Australia must embrace bold climate policies in response to Great Barrier Reef threat, say experts

Australia needs to respond to a United Nations warning on the threat to its iconic Great Barrier Reef with bolder climate policies that cut planet-heating emissions further and create a greener economy, environmentalists and researchers have said.

The world's most extensive and spectacular coral reef ecosystem – off Australia s north-eastern coast – should be added to a list of World Heritage sites that are "in danger", a UN panel said this week, drawing an angry response from Australia.

The final decision is expected to be made by the World Heritage Committee next month.

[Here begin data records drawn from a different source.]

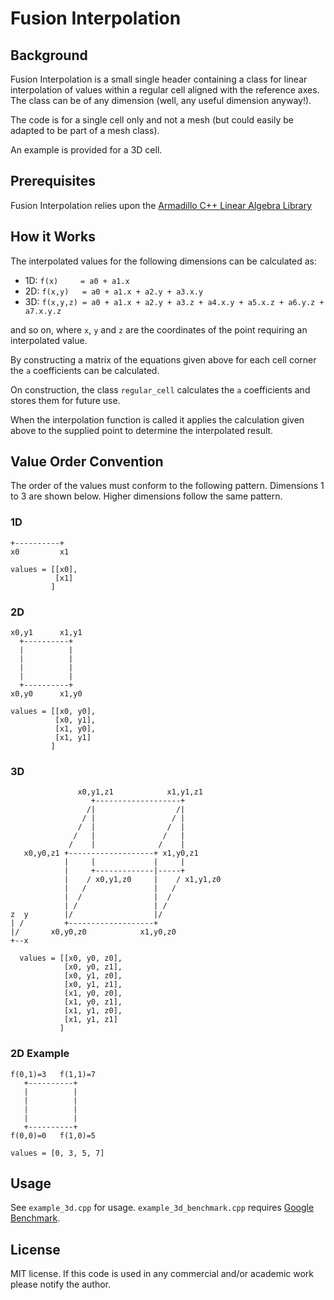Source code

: Fusion Interpolation
====================
 
Background
----------
 
Fusion Interpolation is a small single header containing a class for
linear interpolation of values within a regular cell aligned with the reference
axes.  The class can be of any dimension (well, any useful dimension anyway!).
 
The code is for a single cell only and not a mesh (but could easily be adapted
to be part of a mesh class).
 
An example is provided for a 3D cell.
 
 
Prerequisites
-------------
 
Fusion Interpolation relies upon the
[Armadillo C++ Linear Algebra Library](http://arma.sourceforge.net)
 
 
How it Works
------------
 
The interpolated values for the following dimensions can be calculated as:
 
* 1D: `f(x)     = a0 + a1.x`
* 2D: `f(x,y)   = a0 + a1.x + a2.y + a3.x.y`
* 3D: `f(x,y,z) = a0 + a1.x + a2.y + a3.z + a4.x.y + a5.x.z + a6.y.z + a7.x.y.z`
 
and so on, where `x`, `y` and `z` are the coordinates of the point
requiring an interpolated value.
 
By constructing a matrix of the equations given above for each cell corner the
`a` coefficients can be calculated.
 
On construction, the class `regular_cell` calculates the `a` coefficients
and stores them for future use.
 
When the interpolation function is called it applies the calculation given
above to the supplied point to determine the interpolated result.
 
 
Value Order Convention
----------------------
 
The order of the values must conform to the following pattern.  Dimensions 1 to
3 are shown below.  Higher dimensions follow the same pattern.
 
### 1D
 
    +----------+
    x0         x1
    
    values = [[x0],
              [x1]
             ]
 
### 2D
 
    x0,y1      x1,y1
      +----------+
      |          |
      |          |
      |          |
      |          |
      +----------+
    x0,y0      x1,y0
    
    values = [[x0, y0],
              [x0, y1],
              [x1, y0],
              [x1, y1]
             ]
 
### 3D
 
                   x0,y1,z1            x1,y1,z1
                      +-------------------+
                     /|                  /|
                    / |                 / |
                   /  |                /  |
                  /   |               /   |
                 /    |              /    |
       x0,y0,z1 +-------------------+ x1,y0,z1
                |     |             |     |
                |     +-------------|-----+
                |    / x0,y1,z0     |    / x1,y1,z0
                |   /               |   /
                |  /                |  /
                | /                 | /
    z  y        |/                  |/
    | /         +-------------------+
    |/       x0,y0,z0            x1,y0,z0
    +--x
    
      values = [[x0, y0, z0],
                [x0, y0, z1],
                [x0, y1, z0],
                [x0, y1, z1],
                [x1, y0, z0],
                [x1, y0, z1],
                [x1, y1, z0],
                [x1, y1, z1]
               ]
 
 
### 2D Example
 
    f(0,1)=3   f(1,1)=7
       +----------+
       |          |
       |          |
       |          |
       |          |
       +----------+
    f(0,0)=0   f(1,0)=5
    
    values = [0, 3, 5, 7]
 
 
Usage
-----
 
See `example_3d.cpp` for usage.  `example_3d_benchmark.cpp` requires [Google Benchmark](https://github.com/google/benchmark).
 
 
License
-------
 
MIT license.  If this code is used in any commercial and/or academic work please
notify the author.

"I hope the most important outcome of the recommendation is that it triggers much more positive and vigorous action from the Australian government in reducing our own greenhouse gas emissions, rapidly and deeply," said Will Steffen, a climate scientist and professor at the Australian National University.

Fish swimming through the coral on Australia's Great Barrier Reef. Picture: William West/AFP via Getty Images

He told the Thomson Reuters Foundation: "The pressure on them is increasing and hopefully it will strengthen to the point that they have to take meaningful action on climate change.”

The reef, which was listed as a World Heritage site in 1981 by the United Nations Educational, Scientific and Cultural Organization (UNESCO), has lost more than half its coral in the past 30 years.

It came close to being placed on the UN "in danger" list in 2015, but that was averted due to high-profile lobbying by the Australian government, which fears that losing its heritage status would lead to fewer tourists visiting the attraction.

Since then, coral-bleaching events in 2016, 2017 and 2020 – caused by severe marine heatwaves – have further damaged its health and affected its animal, bird and marine populations, according to the International Union for Conservation of Nature.

An aerial view of the Great Barrier Reef off the coast of the Whitsunday Islands, along the central coast of Queensland. Picture: Sarah Lai/AFP via Getty Images

The UNESCO committee said action was needed to counter the effects of climate change as the prospects of the reef retaining its cherished world heritage status had deteriorated.

Australian Minister for the Environment Sussan Ley said Canberra would challenge the recommendation, adding it was based on a "flawed approach ... without adequate consultation".

"I agree that global climate change is the single biggest threat to the world's reefs, but it is wrong, in our view, to single out the best managed reef in the world for an 'in danger' listing," she added in a statement.

Joe Fontaine, a lecturer in environmental science at Murdoch University, said the UNESCO decision was "a crucial moment" because of the external pressure it put on Australia's politicians, who were more used to in-fighting.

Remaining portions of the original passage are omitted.